PROVIDED RECORDS:
————————
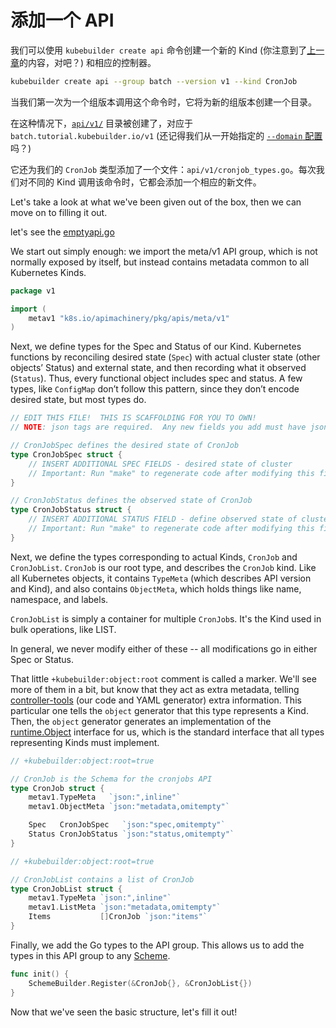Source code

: # 添加一个 API

我们可以使用 `kubebuilder create api` 命令创建一个新的 Kind (你注意到了[上一章](./gvks.md#kinds-and-resources)的内容，对吧？) 和相应的控制器。

```bash
kubebuilder create api --group batch --version v1 --kind CronJob
```

当我们第一次为一个组版本调用这个命令时，它将为新的组版本创建一个目录。

在这种情况下，[`api/v1/`](https://sigs.k8s.io/kubebuilder/docs/book/src/cronjob-tutorial/testdata/project/api/v1) 目录被创建了，对应于 `batch.tutorial.kubebuilder.io/v1` (还记得我们从一开始指定的 [`--domain` 配置](cronjob-tutorial.md#scaffolding-out-our-project) 吗？)

它还为我们的 `CronJob` 类型添加了一个文件：`api/v1/cronjob_types.go`。每次我们对不同的 Kind 调用该命令时，它都会添加一个相应的新文件。
 
Let's take a look at what we've been given out of the box, then we can move on to filling it out.

let's see the [emptyapi.go](https://github.com/kubernetes-sigs/kubebuilder/blob/master/docs/book/src/cronjob-tutorial/testdata/emptyapi.go)

We start out simply enough: we import the meta/v1 API group, which is not normally exposed by itself, but instead contains metadata common to all Kubernetes Kinds.

```go
package v1

import (
    metav1 "k8s.io/apimachinery/pkg/apis/meta/v1"
)
```

Next, we define types for the Spec and Status of our Kind. Kubernetes functions by reconciling desired state (`Spec`) with actual cluster state (other objects’ Status) and external state, and then recording what it observed (`Status`). Thus, every functional object includes spec and status. A few types, like `ConfigMap` don’t follow this pattern, since they don’t encode desired state, but most types do.

```go
// EDIT THIS FILE!  THIS IS SCAFFOLDING FOR YOU TO OWN!
// NOTE: json tags are required.  Any new fields you add must have json tags for the fields to be serialized.

// CronJobSpec defines the desired state of CronJob
type CronJobSpec struct {
    // INSERT ADDITIONAL SPEC FIELDS - desired state of cluster
    // Important: Run "make" to regenerate code after modifying this file
}

// CronJobStatus defines the observed state of CronJob
type CronJobStatus struct {
    // INSERT ADDITIONAL STATUS FIELD - define observed state of cluster
    // Important: Run "make" to regenerate code after modifying this file
}
```

Next, we define the types corresponding to actual Kinds, `CronJob` and `CronJobList`. `CronJob` is our root type, and describes the `CronJob` kind.  Like all Kubernetes objects, it contains `TypeMeta` (which describes API version and Kind), and also contains `ObjectMeta`, which holds things like name, namespace, and labels.


`CronJobList` is simply a container for multiple `CronJob`s.  It's the Kind used in bulk operations, like LIST.


In general, we never modify either of these -- all modifications go in either Spec or Status.


That little `+kubebuilder:object:root` comment is called a marker.  We'll see more of them in a bit, but know that they act as extra metadata, telling [controller-tools](https://github.com/kubernetes-sigs/controller-tools) (our code and YAML generator) extra information. This particular one tells the `object` generator that this type represents a Kind.  Then, the `object` generator generates an implementation of the [runtime.Object](https://godoc.org/k8s.io/apimachinery/pkg/runtime#Object) interface for us, which is the standard interface that all types representing Kinds must implement.

```go
// +kubebuilder:object:root=true

// CronJob is the Schema for the cronjobs API
type CronJob struct {
    metav1.TypeMeta   `json:",inline"`
    metav1.ObjectMeta `json:"metadata,omitempty"`

    Spec   CronJobSpec   `json:"spec,omitempty"`
    Status CronJobStatus `json:"status,omitempty"`
}

// +kubebuilder:object:root=true

// CronJobList contains a list of CronJob
type CronJobList struct {
    metav1.TypeMeta `json:",inline"`
    metav1.ListMeta `json:"metadata,omitempty"`
    Items           []CronJob `json:"items"`
}
```

Finally, we add the Go types to the API group.  This allows us to add the types in this API group to any [Scheme](https://godoc.org/k8s.io/apimachinery/pkg/runtime#Scheme).

```go
func init() {
	SchemeBuilder.Register(&CronJob{}, &CronJobList{})
}
```

Now that we've seen the basic structure, let's fill it out!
————————
WORK REQUIRED: If a line of the listing above contains "create", pick it out and copy it.

ANSWER BELOW:
我们可以使用 `kubebuilder create api` 命令创建一个新的 Kind (你注意到了[上一章](./gvks.md#kinds-and-resources)的内容，对吧？) 和相应的控制器。
kubebuilder create api --group batch --version v1 --kind CronJob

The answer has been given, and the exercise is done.